Lassen Sie mich noch auf ein letztes Anliegen hinweisen. Es scheint mir notwendig zu sein, zu
prüfen, ob nicht bestimmte Vorschriften über das Mitbestimmungsrecht in wirtschaftlichen Fragen aus dem Betriebsverfassungsgesetz auch hier Anwendung finden können. Ich denke an die Vorschriften in den §§ 67 bis 75 des Betriebsverfassungsgesetzes bzw. ihre Anwendung auf Regiebetriebe. Warum sollte nicht auch in solchen Betrieben ein Wirtschaftsausschuß gemäß den Bestimmungen des § 67 des Betriebsverfassungsgesetzes gute Dienste leisten können, um auch hier alle Kräfte zum größtmöglichen Erfolg für beide Teile einzuschalten. Es wäre auch zu überlegen, ob nicht die Bestimmungen des § 72 des Betriebsverfassungsgesetzes, bei denen es um die Sicherung des Arbeitsverhältnisses der Arbeitnehmer geht, eine Anwendung auf die Regiebetriebe finden können. Ich sage noch einmal, die Gründe, die für eine derartige Regelung im Betriebsverfassungsgesetz sprechen, gelten meines Erachtens auch für die Regiebetriebe.

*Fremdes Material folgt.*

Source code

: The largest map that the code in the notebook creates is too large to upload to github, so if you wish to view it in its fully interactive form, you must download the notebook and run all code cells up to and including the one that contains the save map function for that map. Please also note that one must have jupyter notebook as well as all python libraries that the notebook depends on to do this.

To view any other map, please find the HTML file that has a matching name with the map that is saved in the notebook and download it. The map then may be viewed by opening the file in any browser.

Ich möchte zum Schluß kommen. Ich darf feststellen, daß der Gesetzentwurf eine Grundlage für die Beratung des Problems bietet. In den Ausschußverhandlungen muß der Versuch gemacht werden, die Lücken auszufüllen. Auch ich möchte dem Wunsche Ausdruck geben, daß eine baldige Verabschiedung des Gesetzentwurfs möglich ist.
Namens meiner Fraktion beantrage ich, die Drucksache 160 den Ausschüssen für Arbeit und Beamtenrecht — gleichberechtigt — zu überweisen, und zwar mit der Maßgabe, daß die Beratungen in einem aus diesen Ausschüssen gebildeten Unterausschuß erfolgen. Das bedeutet eine Abweichung von der Geschäftsordnung; aber es ist nur die Übernahme der Praxis, die wir im 1. Deutschen Bundestag geübt haben. Diese Regelung erscheint uns zweckmäßig, weil beide Ausschüsse Entscheidendes zu dem ganzen Problemkreis zu sagen haben. Es ist schlecht abzuwägen, wo das größere Gewicht liegen soll. Deswegen bitte ich, diesem Vorschlag zu entsprechen.